"""
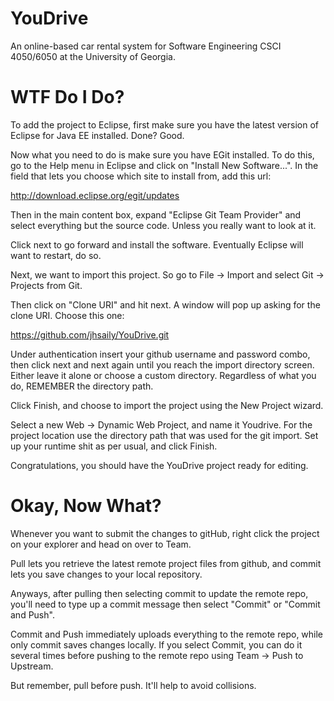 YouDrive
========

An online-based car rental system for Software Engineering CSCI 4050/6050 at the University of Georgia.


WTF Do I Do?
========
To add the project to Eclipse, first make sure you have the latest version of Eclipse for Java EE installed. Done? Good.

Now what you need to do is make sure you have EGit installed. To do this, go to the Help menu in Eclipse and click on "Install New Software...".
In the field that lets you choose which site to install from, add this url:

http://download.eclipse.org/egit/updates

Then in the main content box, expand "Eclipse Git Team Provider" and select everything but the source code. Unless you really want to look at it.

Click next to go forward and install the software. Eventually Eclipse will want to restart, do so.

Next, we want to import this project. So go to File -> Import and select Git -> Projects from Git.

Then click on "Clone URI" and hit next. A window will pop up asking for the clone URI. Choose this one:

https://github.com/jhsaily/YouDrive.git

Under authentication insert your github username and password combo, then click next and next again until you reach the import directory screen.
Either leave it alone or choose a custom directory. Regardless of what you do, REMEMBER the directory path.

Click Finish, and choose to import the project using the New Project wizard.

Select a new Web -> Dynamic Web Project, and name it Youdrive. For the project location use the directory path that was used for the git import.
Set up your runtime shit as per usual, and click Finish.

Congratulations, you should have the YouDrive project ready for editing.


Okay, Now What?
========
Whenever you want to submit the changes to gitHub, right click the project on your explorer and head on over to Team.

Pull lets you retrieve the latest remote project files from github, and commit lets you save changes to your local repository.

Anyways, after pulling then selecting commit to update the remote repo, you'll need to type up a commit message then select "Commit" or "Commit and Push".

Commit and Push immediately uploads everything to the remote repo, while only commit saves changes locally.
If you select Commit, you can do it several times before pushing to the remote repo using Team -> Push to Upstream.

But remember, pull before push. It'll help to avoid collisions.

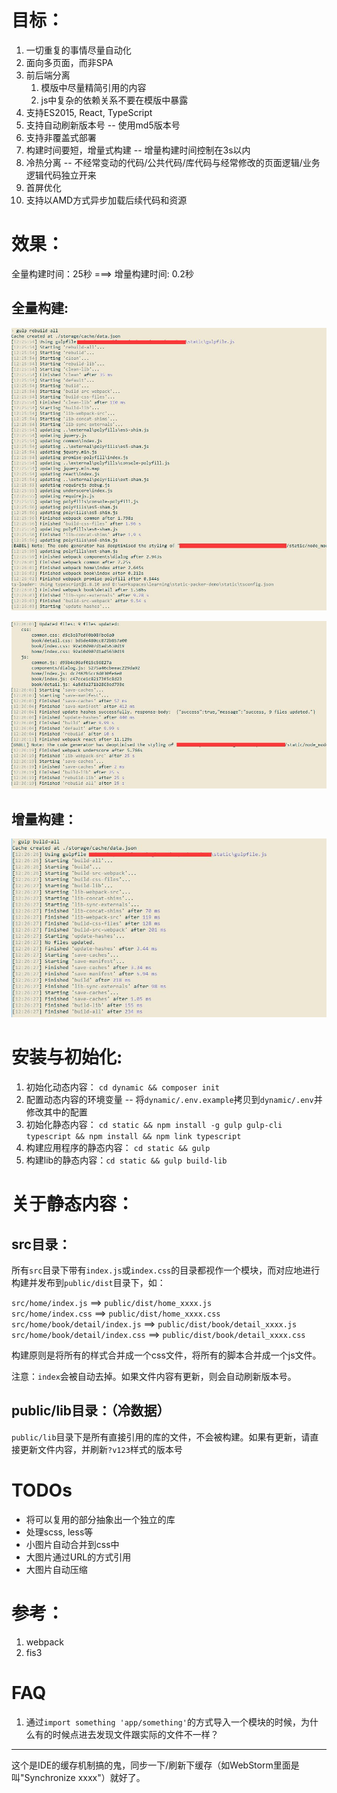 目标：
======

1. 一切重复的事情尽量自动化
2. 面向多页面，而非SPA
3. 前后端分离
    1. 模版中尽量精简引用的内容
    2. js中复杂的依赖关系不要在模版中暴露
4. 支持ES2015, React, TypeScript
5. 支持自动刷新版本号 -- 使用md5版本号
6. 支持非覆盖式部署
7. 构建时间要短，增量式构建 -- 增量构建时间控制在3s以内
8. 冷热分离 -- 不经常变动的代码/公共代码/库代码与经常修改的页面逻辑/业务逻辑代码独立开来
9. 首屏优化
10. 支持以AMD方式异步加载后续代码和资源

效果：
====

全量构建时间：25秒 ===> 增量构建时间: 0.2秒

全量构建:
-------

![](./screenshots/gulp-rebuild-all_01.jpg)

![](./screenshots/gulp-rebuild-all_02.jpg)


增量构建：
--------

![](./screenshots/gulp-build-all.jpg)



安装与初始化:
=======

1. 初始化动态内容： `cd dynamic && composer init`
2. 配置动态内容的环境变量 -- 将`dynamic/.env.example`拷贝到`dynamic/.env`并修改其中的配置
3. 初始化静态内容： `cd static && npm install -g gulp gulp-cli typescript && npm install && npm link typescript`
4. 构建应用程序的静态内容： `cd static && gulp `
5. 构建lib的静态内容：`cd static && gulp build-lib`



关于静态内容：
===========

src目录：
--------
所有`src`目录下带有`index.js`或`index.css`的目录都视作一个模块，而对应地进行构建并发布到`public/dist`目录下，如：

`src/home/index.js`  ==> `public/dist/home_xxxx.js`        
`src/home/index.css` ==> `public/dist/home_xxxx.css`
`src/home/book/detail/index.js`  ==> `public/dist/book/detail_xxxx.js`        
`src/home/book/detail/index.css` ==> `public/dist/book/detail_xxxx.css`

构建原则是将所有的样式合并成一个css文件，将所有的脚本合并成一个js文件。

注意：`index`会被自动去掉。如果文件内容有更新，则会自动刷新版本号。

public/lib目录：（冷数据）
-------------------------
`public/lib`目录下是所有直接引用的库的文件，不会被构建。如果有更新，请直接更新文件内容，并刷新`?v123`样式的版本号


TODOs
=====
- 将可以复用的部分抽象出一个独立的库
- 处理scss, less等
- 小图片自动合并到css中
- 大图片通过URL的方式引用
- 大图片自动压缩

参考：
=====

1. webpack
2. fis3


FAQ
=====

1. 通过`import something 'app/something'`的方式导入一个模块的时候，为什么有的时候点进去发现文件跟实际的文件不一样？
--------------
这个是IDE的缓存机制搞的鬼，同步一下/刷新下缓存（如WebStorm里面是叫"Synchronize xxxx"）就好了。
"""
"""
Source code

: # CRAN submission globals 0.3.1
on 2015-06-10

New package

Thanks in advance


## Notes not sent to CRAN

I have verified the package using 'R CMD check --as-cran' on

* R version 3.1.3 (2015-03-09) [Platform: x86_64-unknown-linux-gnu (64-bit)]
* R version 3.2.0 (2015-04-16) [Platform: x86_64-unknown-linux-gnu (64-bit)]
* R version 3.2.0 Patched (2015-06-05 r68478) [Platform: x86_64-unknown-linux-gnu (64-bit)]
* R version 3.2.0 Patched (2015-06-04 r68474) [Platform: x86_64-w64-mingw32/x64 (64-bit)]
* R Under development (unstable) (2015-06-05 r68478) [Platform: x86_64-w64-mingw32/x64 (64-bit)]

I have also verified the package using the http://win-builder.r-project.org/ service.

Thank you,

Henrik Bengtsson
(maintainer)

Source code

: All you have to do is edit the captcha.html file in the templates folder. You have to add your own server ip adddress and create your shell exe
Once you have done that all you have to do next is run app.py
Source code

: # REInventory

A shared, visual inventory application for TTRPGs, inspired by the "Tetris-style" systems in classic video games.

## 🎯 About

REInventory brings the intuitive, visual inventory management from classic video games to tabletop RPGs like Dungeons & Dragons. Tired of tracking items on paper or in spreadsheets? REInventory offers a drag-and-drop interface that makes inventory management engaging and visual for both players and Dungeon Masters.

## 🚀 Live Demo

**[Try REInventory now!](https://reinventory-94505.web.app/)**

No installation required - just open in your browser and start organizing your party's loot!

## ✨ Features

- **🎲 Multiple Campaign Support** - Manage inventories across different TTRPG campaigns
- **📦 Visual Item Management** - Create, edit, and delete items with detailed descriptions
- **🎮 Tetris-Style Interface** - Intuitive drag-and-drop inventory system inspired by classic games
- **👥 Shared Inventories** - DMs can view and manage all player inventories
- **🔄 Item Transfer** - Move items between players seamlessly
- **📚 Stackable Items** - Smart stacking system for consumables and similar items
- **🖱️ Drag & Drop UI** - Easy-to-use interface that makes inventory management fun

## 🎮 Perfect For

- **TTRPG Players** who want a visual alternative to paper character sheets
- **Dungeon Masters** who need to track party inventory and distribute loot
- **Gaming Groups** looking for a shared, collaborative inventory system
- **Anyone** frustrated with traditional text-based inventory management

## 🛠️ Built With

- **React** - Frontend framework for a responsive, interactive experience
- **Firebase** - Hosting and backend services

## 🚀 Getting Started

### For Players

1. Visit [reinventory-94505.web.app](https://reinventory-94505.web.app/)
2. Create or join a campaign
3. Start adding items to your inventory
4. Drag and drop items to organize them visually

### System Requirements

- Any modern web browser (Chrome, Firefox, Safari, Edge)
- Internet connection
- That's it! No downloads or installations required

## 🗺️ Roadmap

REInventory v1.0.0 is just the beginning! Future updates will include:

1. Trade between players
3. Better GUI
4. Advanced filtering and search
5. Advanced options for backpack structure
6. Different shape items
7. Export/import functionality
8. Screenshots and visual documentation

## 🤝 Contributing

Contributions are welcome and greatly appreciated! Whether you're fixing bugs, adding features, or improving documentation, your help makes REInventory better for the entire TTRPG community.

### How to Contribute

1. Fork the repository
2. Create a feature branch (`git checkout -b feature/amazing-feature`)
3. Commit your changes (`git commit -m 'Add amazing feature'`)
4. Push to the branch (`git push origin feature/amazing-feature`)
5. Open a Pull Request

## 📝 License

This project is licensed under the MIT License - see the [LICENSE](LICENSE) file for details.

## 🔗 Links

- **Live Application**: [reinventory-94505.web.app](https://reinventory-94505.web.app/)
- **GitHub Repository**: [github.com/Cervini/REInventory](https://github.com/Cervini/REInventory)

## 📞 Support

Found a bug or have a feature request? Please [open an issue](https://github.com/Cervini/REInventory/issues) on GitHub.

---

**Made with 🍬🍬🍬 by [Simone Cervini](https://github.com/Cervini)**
"""
> [Work to be completed]:
Extract from the records above the lines from the one containing "3. Commit your" to the one containing "by [Simone Cervini](https://github.com/Cervini)**", both lines included, exactly as they appear and with nothing else.

> [Exercise response]:
3. Commit your changes (`git commit -m 'Add amazing feature'`)
4. Push to the branch (`git push origin feature/amazing-feature`)
5. Open a Pull Request

## 📝 License

This project is licensed under the MIT License - see the [LICENSE](LICENSE) file for details.

## 🔗 Links

- **Live Application**: [reinventory-94505.web.app](https://reinventory-94505.web.app/)
- **GitHub Repository**: [github.com/Cervini/REInventory](https://github.com/Cervini/REInventory)

## 📞 Support

Found a bug or have a feature request? Please [open an issue](https://github.com/Cervini/REInventory/issues) on GitHub.

---

**Made with 🍬🍬🍬 by [Simone Cervini](https://github.com/Cervini)**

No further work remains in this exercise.